[Collected data]
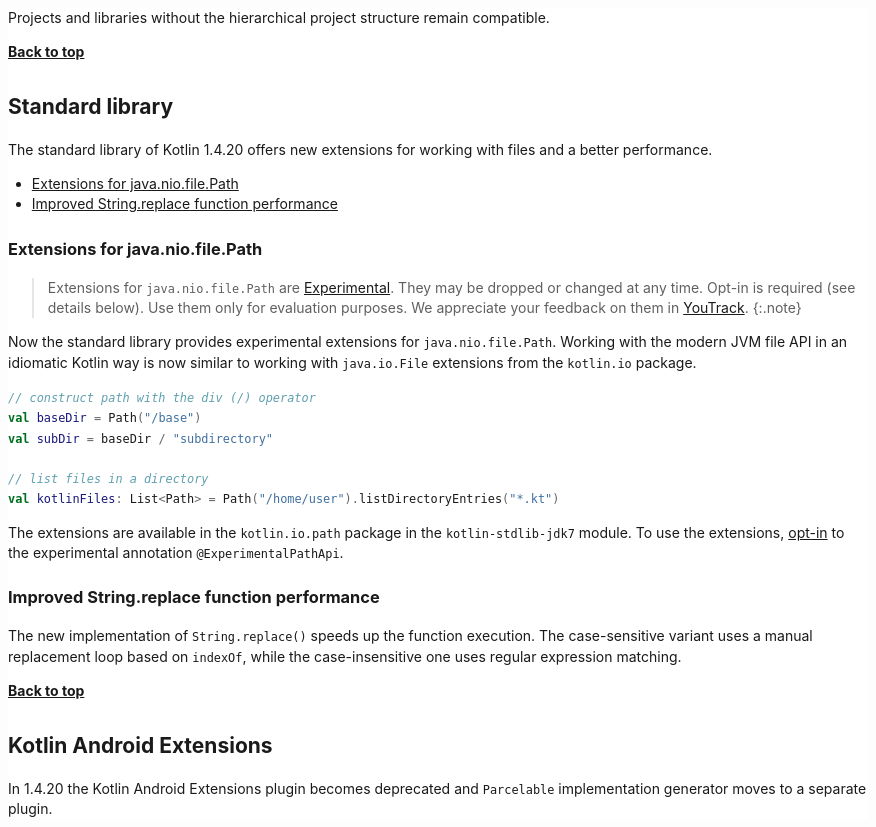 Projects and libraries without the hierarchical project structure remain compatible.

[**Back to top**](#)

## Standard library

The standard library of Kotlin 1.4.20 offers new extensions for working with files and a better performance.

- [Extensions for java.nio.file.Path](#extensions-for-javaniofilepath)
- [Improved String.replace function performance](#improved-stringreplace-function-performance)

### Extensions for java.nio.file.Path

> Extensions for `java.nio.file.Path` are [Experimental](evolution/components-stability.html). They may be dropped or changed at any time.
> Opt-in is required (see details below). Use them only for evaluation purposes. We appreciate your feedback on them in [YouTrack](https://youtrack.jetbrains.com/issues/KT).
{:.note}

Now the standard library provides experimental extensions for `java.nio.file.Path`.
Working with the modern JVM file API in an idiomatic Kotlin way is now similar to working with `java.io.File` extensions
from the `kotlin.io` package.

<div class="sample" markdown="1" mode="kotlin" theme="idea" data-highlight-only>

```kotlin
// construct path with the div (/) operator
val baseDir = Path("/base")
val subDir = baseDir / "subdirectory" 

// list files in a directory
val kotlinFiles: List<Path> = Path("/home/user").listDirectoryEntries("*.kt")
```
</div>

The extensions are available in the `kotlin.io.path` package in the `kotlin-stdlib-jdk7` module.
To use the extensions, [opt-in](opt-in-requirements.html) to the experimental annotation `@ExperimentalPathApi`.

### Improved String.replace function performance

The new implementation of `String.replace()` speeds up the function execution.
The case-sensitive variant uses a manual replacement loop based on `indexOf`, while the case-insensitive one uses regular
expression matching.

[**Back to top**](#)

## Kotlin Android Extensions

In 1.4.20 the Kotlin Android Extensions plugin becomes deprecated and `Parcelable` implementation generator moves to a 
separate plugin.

About this exercise:
Identify the lines in the entries above that contain "Improved", then copy them out.

Exercise result:
- [Improved String.replace function performance](#improved-stringreplace-function-performance)
### Improved String.replace function performance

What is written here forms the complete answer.